Background Normative data provide a baseline from which deviation due to pathology can be measured. Multiple cardiac parameters have been shown to be good indicators of prognosis and of cardiac function. Previously published normative values differ based on modality. This present study presents data on a wide variety of cardiac parameters and attempts to provide rational explanations for the observed differences between our data and published norms.

Study Design and Methods Using 3-D echocardiography (3-DE) with the piecewise smooth surface subdivision (PSSS) reconstruction technique three-dimensional reconstructions of the left and right ventricular (LV and RV) endocardium and the mitral and tricuspid annuli (MA and TA) were obtained for 67 normal subjects or subsets thereof. Custom software was used to evaluate the volume, dimensions, and shape of these heart reconstructions.

Results In the combined, mixed-gender group we found LV end-diastolic (ED) and end-systolic (ES) volumes/body surface area (BSA) of 76.5 ± 16.8 mL/m2 and 35.3 ± 14.1 mL/m2, respectively, left ventricular ejection fraction (LVEF) of 56.1 ± 9.93%, RV ED and ES volumes/BSA of 93.2 ± 20.0 mL/m2 and 49.9 ± 13.5 mL/m2, respectively, and a RVEF of 47.3 ± 7.69%. We also present data on the geometry and shape of the LV, RV, mitral annulus, and tricuspid annulus.

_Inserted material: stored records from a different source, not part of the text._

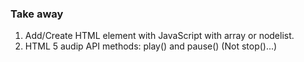 ### Take away

1. Add/Create HTML element with JavaScript with array or nodelist.
2. HTML 5 audip API methods: play() and pause() (Not stop()...)
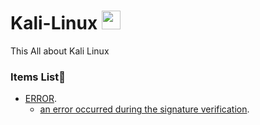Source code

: # Kali-Linux <img src="https://raw.githubusercontent.com/MartinHeinz/MartinHeinz/master/wave.gif" width="30px">
This All about Kali Linux

### Items List👻
   - [ERROR](xss.md).
     - [an error occurred during the signature verification](solve1.md).
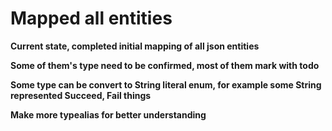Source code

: # Mapped all entities

**Current state, completed initial mapping of all json entities**

**Some of them's type need to be confirmed, most of them mark with todo**

**Some type can be convert to String literal enum, for example some String represented Succeed, Fail things**

**Make more typealias for better understanding**
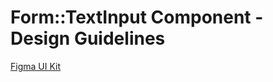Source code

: <h1>Form::TextInput Component - Design Guidelines</h1>

<section data-section="design-guidelines">
  
  <div class="dummy-design-guidelines">
    <p class="dummy-paragraph"><a
        href="https://www.figma.com/file/noyY6dUMDYjmySpHcMjhkN/HDS-Product---Components?node-id=11530%3A26396"
        target="_blank"
        rel="noopener noreferrer"
      >Figma UI Kit</a></p>
    <br />
    <img class="dummy-figma-docs" src="/assets/images/form-text-input-design-usage.png" alt="" role="none" />
  </div>
</section>
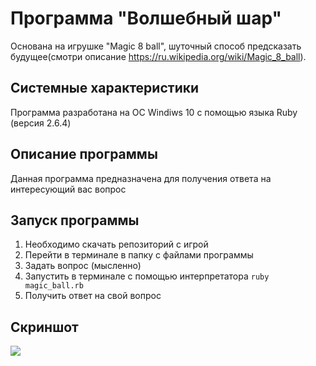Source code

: # Программа "Волшебный шар"
Основана на игрушке "Magic 8 ball", шуточный способ предсказать будущее(смотри описание https://ru.wikipedia.org/wiki/Magic_8_ball).

## Системные характеристики
Программа разработана на ОС Windiws 10 с помощью языка Ruby (версия 2.6.4)

## Описание программы
Данная программа предназначена для получения ответа на интересующий вас вопрос

## Запуск программы
1. Необходимо скачать репозиторий с игрой
2. Перейти в терминале в папку с файлами программы
3. Задать вопрос (мысленно)
4. Запустить в терминале с помощью интерпретатора 
`ruby magic_ball.rb`
5. Получить ответ на свой вопрос

## Скриншот

![](https://camo.githubusercontent.com/8f7fb31875f3cca8a7bd4c2ddc9745bdc4a39b0b/68747470733a2f2f776d706963732e706963732f64692d4c4456572e706e67)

There was no clear pattern of understatement or overstatement of volumes or dimensions compared with data from other modalities.

Conclusion Data obtained on cardiac parameters through 3-DE and the PSSS reconstruction method are generally consistent with those obtained through other imaging modalities, and observed variance in data can largely be accounted for through examination of the physics or protocol of each modality.